Goal of the exercise: Among the entries below, count the lines where the string "coveralls" occurs, and give only the number.

··· Data shown ···

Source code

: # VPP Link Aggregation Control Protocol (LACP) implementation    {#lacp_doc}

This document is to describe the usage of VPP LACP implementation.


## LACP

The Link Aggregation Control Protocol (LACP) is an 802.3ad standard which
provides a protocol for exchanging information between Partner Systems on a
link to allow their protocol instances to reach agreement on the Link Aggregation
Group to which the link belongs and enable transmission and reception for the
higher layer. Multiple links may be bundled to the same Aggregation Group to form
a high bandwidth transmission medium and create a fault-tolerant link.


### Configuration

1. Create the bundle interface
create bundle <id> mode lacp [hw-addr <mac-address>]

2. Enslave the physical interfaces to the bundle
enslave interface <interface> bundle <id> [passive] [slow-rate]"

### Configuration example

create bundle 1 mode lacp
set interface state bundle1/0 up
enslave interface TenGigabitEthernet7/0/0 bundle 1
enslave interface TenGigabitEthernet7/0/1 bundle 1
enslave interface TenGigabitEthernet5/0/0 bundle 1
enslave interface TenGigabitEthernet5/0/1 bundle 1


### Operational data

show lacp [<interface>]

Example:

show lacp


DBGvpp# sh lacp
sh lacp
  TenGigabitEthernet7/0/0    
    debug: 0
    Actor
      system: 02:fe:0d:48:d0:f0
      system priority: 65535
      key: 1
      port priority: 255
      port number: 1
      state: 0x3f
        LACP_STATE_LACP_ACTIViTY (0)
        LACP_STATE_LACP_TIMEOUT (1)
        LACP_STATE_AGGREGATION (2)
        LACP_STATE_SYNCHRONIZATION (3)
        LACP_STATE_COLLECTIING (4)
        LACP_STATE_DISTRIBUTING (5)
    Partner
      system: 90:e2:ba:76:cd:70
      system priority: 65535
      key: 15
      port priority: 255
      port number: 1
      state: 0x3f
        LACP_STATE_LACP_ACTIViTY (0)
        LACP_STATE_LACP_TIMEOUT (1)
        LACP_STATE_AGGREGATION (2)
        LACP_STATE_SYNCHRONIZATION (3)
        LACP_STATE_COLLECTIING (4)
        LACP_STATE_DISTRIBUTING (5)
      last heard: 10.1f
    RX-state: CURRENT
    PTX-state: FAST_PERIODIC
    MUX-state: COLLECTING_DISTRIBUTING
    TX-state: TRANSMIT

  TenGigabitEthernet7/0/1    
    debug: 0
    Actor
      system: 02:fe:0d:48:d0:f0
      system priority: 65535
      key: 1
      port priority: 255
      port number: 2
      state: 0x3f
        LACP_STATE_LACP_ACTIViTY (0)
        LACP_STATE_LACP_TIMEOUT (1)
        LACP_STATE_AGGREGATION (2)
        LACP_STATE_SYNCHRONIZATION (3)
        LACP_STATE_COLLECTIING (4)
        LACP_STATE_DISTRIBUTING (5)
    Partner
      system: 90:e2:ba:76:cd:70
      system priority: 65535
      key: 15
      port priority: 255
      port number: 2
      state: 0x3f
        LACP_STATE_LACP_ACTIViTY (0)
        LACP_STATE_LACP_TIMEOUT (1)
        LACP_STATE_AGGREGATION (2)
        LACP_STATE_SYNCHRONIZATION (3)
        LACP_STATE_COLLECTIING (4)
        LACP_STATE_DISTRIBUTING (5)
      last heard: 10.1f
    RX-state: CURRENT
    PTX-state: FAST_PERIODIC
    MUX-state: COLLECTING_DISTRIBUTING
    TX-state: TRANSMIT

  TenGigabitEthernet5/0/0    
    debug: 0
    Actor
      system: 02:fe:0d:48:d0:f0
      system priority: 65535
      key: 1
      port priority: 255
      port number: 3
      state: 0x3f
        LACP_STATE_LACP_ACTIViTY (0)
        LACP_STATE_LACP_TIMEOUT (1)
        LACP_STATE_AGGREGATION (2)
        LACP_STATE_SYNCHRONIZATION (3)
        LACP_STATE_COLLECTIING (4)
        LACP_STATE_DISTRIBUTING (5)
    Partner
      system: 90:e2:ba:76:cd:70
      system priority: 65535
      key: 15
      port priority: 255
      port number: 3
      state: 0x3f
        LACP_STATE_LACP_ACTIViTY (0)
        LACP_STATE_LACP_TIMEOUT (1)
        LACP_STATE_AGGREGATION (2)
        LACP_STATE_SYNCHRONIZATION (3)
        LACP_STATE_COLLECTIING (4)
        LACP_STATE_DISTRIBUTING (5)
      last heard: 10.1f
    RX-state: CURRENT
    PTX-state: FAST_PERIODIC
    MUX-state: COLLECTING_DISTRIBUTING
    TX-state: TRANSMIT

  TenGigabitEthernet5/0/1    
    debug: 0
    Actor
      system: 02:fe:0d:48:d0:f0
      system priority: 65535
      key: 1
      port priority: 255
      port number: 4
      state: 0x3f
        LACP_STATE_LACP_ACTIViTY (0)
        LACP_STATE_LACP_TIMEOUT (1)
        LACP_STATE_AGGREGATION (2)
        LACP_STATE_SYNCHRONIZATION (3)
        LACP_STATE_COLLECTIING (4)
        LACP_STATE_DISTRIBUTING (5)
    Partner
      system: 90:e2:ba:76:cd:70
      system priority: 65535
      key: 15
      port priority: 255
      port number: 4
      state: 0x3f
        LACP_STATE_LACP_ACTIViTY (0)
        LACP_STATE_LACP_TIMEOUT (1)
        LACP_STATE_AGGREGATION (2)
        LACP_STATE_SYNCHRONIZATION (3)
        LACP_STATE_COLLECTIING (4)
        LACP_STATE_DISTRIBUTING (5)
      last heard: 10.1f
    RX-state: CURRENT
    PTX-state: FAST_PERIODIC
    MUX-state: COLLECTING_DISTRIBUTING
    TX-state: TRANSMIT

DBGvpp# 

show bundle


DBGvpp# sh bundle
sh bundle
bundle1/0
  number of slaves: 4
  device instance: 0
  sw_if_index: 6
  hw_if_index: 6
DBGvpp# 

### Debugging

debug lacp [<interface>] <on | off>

···
··· Data shown ···

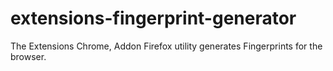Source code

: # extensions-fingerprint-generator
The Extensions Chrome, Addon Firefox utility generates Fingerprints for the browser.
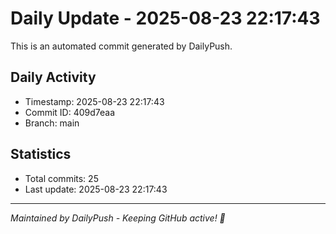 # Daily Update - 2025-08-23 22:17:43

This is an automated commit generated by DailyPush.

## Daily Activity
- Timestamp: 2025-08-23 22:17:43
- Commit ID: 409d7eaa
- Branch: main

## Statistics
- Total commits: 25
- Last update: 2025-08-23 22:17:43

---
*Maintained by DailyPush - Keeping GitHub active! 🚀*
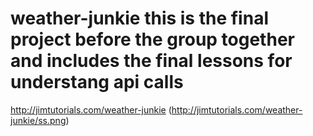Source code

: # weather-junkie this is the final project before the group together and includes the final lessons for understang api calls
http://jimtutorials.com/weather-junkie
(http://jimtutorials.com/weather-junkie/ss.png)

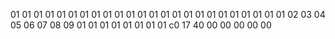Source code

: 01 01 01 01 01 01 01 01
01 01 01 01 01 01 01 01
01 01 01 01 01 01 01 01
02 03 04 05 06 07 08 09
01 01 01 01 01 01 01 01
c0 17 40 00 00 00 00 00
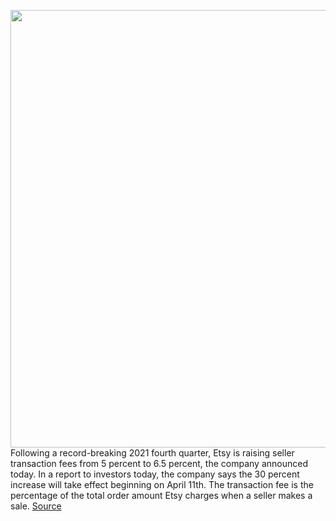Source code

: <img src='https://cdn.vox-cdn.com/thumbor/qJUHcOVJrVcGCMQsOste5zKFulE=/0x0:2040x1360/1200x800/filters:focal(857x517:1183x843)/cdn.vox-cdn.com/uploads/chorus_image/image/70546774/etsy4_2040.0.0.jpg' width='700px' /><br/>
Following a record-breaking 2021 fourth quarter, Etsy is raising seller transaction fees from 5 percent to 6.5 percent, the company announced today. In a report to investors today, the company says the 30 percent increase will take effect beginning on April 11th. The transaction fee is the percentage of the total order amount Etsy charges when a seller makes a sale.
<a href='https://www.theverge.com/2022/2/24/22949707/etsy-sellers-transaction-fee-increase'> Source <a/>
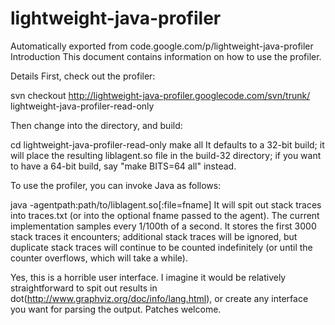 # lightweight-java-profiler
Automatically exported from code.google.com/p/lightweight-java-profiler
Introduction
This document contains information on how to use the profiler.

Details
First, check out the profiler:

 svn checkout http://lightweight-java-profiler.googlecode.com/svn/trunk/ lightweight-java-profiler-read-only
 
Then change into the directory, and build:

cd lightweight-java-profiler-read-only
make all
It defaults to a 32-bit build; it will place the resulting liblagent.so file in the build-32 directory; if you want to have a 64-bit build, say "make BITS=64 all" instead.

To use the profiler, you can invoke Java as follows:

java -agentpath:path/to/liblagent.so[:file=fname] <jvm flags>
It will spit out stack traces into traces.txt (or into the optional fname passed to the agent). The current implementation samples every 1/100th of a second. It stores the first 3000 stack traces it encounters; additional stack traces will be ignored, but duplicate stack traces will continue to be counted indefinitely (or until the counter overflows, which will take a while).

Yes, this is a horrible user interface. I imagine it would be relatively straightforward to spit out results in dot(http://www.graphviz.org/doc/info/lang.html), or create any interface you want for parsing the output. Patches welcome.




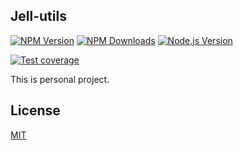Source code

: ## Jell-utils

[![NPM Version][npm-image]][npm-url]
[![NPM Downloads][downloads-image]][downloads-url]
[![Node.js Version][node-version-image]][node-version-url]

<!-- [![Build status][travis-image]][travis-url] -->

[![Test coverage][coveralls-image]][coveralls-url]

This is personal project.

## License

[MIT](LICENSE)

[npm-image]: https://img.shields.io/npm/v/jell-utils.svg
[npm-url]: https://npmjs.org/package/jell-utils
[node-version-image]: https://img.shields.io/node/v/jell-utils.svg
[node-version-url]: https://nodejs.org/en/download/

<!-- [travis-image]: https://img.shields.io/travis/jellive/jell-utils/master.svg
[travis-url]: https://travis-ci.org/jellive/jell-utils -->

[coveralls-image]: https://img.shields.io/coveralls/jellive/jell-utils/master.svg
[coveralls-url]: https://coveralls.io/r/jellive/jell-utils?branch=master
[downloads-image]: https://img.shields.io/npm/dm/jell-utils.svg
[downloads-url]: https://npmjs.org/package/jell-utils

···
··· Data shown ···

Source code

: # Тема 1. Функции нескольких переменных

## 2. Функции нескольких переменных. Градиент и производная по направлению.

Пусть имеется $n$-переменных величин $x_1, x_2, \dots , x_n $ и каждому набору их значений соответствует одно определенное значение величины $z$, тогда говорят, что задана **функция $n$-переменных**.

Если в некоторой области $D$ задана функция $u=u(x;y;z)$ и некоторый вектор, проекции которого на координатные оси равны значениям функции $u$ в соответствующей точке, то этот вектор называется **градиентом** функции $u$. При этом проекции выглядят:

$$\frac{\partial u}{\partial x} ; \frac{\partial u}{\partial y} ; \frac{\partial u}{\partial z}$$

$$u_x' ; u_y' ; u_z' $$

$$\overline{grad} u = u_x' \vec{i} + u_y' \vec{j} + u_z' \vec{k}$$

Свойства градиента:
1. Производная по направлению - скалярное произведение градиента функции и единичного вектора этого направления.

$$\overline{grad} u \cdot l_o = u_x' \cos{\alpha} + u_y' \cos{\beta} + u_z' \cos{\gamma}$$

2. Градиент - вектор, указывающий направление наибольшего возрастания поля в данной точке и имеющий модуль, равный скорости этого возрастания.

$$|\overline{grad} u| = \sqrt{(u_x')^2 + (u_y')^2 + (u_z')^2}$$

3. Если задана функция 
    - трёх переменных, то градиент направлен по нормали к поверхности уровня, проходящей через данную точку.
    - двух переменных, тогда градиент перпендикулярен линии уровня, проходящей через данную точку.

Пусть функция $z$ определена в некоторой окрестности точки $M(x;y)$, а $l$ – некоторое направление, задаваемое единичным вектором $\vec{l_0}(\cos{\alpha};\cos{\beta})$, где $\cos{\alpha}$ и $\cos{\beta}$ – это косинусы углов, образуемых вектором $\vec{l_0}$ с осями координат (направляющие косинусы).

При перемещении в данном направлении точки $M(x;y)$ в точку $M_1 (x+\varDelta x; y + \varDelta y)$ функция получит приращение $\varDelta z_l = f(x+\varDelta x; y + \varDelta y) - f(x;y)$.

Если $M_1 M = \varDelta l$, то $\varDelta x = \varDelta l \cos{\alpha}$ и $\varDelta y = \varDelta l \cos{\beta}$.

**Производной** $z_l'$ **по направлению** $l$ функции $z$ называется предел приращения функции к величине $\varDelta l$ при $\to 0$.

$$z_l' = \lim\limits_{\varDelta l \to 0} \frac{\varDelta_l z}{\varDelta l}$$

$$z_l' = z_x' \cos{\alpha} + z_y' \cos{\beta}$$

···

Exercise answer: 3